あとは【接続】ボタンを押して接続が成功すればOKだ!
【iPhoneの場合】
設定>VPNで、一番下の【VPN構成を追加】をタップ。
【タイプ】はPPTP、【説明】は適当にわかりやすい名前、【サーバ】はさくらVPSのコントロールパネルのIPv4欄にあるアドレス(IPアドレス)、【アカウント】【パスワード】は5.で設定したユーザIDとパスワードを入力し、右上の【完了】ボタンをタップ。
あとは設定>VPNで接続が成功すればOKだ!
【Windows/Androidの場合】
すみません、これらは私は普段使っていないので、VPN接続の設定方法でググってください。
注意事項
一応私がうまくいった環境は以下の通り。
【VPNサーバ】
- さくらVPS:1GBプラン
▼お申し込みならこちら!
【VPNクライアント】
- MacBook Pro Retina, 15-inch, Mid 2014 OS X 10.11.5
- iPhone 6s Plus 128GB iOS 9.0.2(脱獄済)
【中国側VPNクライアント接続環境】
- 固定ネットワーク:中国電信(China Telecom)家庭用光ファイバー20G契約
- 携帯ネットワーク:中国聯通(China Unicom)4G/3G
上記以外の条件で必ず接続が成功するとは限らないので、あくまで自己責任で行ってほしい。質問を受け付けられても私もUNIXに詳しくないのでちゃんと答えられる自信はないので、できるだけご自身でネットでお調べになることをお勧めする。また、サーバを外に対して開くということはリスク・危険を伴う行為だ。もしサーバや接続クライアントに何らかの問題が起こっても当方は責任は負えない。完全自己責任にて実行していただければと思う。
さくらVPSのお試し期間中の帯域制限について
さくらVPSサーバは2週間の試用期間中は2Mbpsの帯域制限がかかっているため、スピードは速くない。ということで設定に成功したら、本申込みをして試用期間を終わらせて帯域制限を解除しよう。お試し期間中よりかなり速くなると思う。
面倒くさい!という人はやはり有料VPNで。
上記のようなターミナルのコンソールでの入力はやはりややこしくてわからない!という方は当ブログでもオススメしている有料VPNにした方がいいだろう。サーバを立てる必要もないし、有料であればメンテナンスも業者側がやってくれる。
ネットスピード実録
一応論より証拠。。ということで上記の設定でネットスピードはこんな感じだ。日本のいい環境とは比ぶべくもないが、Youtubeは問題なく見ることができるレベル。
▼【Mac:中国電信(China Telecom)家庭用光ファイバー20G契約】
下りで5Mbps出ていれば中国の環境なら御の字では。
▼【iPhone:中国電信(China Telecom)家庭用光ファイバー20G契約】
iPhoneからでも時間帯によるがこのくらい出る。
▼【iPhone:中国聯通(China Unicom)SIM 4G(アンテナ5本)】
ダウンロードが12.46Mbpsで、うにこむ4Gが最速という結果に!アップロードが5〜6Mbpsいくことも。

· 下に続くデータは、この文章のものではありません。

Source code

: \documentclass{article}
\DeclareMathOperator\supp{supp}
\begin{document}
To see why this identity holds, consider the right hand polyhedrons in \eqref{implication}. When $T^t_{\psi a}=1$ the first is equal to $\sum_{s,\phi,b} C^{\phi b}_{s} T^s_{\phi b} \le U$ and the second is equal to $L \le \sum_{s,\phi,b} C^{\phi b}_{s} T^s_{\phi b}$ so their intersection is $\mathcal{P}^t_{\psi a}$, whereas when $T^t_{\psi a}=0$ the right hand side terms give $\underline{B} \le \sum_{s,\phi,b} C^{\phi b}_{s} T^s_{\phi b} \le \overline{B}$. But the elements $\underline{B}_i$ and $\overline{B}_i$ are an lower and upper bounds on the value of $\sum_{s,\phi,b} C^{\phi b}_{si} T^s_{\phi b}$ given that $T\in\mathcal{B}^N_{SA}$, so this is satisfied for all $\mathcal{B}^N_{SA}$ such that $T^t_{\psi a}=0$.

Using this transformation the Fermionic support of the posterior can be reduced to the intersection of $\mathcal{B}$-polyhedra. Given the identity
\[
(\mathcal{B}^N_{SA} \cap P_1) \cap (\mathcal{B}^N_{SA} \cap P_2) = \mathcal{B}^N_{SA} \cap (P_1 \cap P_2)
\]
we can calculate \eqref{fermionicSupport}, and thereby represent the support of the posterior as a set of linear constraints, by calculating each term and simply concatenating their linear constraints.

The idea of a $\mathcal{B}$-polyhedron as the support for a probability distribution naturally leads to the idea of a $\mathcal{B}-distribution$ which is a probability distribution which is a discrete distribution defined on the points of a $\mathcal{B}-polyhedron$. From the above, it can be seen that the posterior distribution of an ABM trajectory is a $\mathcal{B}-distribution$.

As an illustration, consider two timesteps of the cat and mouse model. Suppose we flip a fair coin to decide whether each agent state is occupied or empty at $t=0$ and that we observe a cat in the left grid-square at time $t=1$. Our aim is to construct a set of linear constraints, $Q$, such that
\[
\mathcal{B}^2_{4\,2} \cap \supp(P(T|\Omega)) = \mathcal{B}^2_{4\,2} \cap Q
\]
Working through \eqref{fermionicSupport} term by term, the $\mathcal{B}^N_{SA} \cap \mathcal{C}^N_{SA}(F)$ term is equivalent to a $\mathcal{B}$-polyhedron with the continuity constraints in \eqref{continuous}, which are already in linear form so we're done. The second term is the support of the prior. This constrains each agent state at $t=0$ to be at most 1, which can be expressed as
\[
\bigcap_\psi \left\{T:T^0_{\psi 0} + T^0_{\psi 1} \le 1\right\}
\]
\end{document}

▼【参考:VPNなし、中国電信(China Telecom)家庭用光ファイバー20G契約】
※やはりVPNをかますとかなりスピードダウンするという結果に。とはいえ中国でVPNかまして1M以上出てれば十分かと。
お世話になったサイト達(Special Thanks!)
今回私がさくらのVPSでPPTP VPNサーバの設置を成功させるにあたって、以下の3つのサイトの情報にお世話になった。どれか1つでも欠けたらできなかったが、どれか1つだけでも物足りなかった。というわけでここでまとめさせてもらったというわけだ。他にもいくつかあったが、情報が古いサイトしかなく最新のものがないのも気になった。
いずれにせよ、この3サイトの作者様には大感謝!
画蛇添足 One more thing…
VPSを使うのであればProxyによるSSHポートフォワーディングで接続するのが本来一番簡単でしかも速度が速いのだろうが、一回うまくいかなかったのでこちらでやってみた。
もし成功したらそちらの方法もご紹介する予定。
記事は以上。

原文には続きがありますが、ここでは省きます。